→ Work required
Although the records contain pictures, only their text should be repeated, exactly as it stands.

→ Supplied data

----

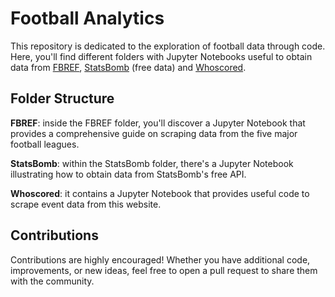 # Football Analytics
This repository is dedicated to the exploration of football data through code. Here, you'll find different folders with Jupyter Notebooks useful to obtain data from [FBREF](https://fbref.com/en/), [StatsBomb](https://statsbomb.com/es/) (free data) and [Whoscored](https://www.whoscored.com/).

## Folder Structure

**FBREF**: inside the FBREF folder, you'll discover a Jupyter Notebook that provides a comprehensive guide on scraping data from the five major football leagues.

**StatsBomb**: within the StatsBomb folder, there's a Jupyter Notebook illustrating how to obtain data from StatsBomb's free API.

**Whoscored**: it contains a Jupyter Notebook that provides useful code to scrape event data from this website.

## Contributions
Contributions are highly encouraged! Whether you have additional code, improvements, or new ideas, feel free to open a pull request to share them with the community.
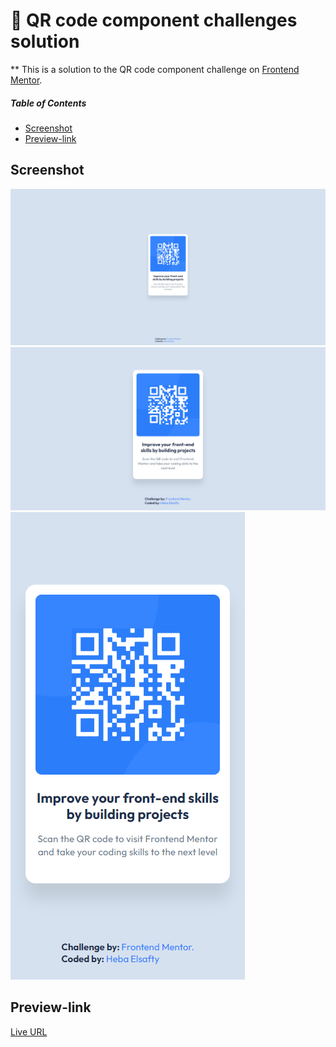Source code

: ﻿# 🎯 QR code component challenges solution

** This is a solution to the QR code component challenge on  [Frontend Mentor](https://www.frontendmentor.io/challenges/qr-code-component-iux_sIO_H).


##### Table of Contents  
- [Screenshot](#Screenshot)  
- [Preview-link](#Preview-link)  
  

## Screenshot
![large-screen](/public/images/QR-Code-Card-Component-large-screen.png)
![1440-screen](/public/images/QR-Code-Card-Component-1440.png)
![mobile-screen](/public/images/QR-Code-Card-Component-mobile-screen.png)

## Preview-link
[Live URL](https://heba-elsafty.github.io/QRCodeCard/)

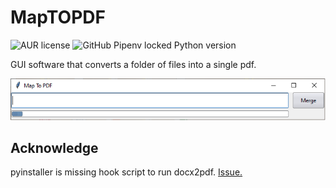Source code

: # MapTOPDF
<img alt="AUR license" src="https://img.shields.io/aur/license/android-studio"> <img alt="GitHub Pipenv locked Python version" src="https://img.shields.io/github/pipenv/locked/python-version/metabolize/rq-dashboard-on-heroku">

GUI software that converts a folder of files into a single pdf.
 
![Image of Yaktocat](https://github.com/wingemo/MapToPDF/blob/main/bild.png)
## Acknowledge
pyinstaller is missing hook script to run docx2pdf.
[Issue.](https://github.com/AlJohri/docx2pdf/issues/5)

----

→ Response to the exercise
 # Football Analytics
This repository is dedicated to the exploration of football data through code. Here, you'll find different folders with Jupyter Notebooks useful to obtain data from [FBREF](https://fbref.com/en/), [StatsBomb](https://statsbomb.com/es/) (free data) and [Whoscored](https://www.whoscored.com/).

## Folder Structure

**FBREF**: inside the FBREF folder, you'll discover a Jupyter Notebook that provides a comprehensive guide on scraping data from the five major football leagues.

**StatsBomb**: within the StatsBomb folder, there's a Jupyter Notebook illustrating how to obtain data from StatsBomb's free API.

**Whoscored**: it contains a Jupyter Notebook that provides useful code to scrape event data from this website.

## Contributions
Contributions are highly encouraged! Whether you have additional code, improvements, or new ideas, feel free to open a pull request to share them with the community.
Source code

: ﻿# 🎯 QR code component challenges solution

** This is a solution to the QR code component challenge on  [Frontend Mentor](https://www.frontendmentor.io/challenges/qr-code-component-iux_sIO_H).


##### Table of Contents  
- [Screenshot](#Screenshot)  
- [Preview-link](#Preview-link)  
  

## Screenshot
![large-screen](/public/images/QR-Code-Card-Component-large-screen.png)
![1440-screen](/public/images/QR-Code-Card-Component-1440.png)
![mobile-screen](/public/images/QR-Code-Card-Component-mobile-screen.png)

## Preview-link
[Live URL](https://heba-elsafty.github.io/QRCodeCard/)

Source code

: # MapTOPDF
<img alt="AUR license" src="https://img.shields.io/aur/license/android-studio"> <img alt="GitHub Pipenv locked Python version" src="https://img.shields.io/github/pipenv/locked/python-version/metabolize/rq-dashboard-on-heroku">

GUI software that converts a folder of files into a single pdf.
 
![Image of Yaktocat](https://github.com/wingemo/MapToPDF/blob/main/bild.png)
## Acknowledge
pyinstaller is missing hook script to run docx2pdf.
[Issue.](https://github.com/AlJohri/docx2pdf/issues/5)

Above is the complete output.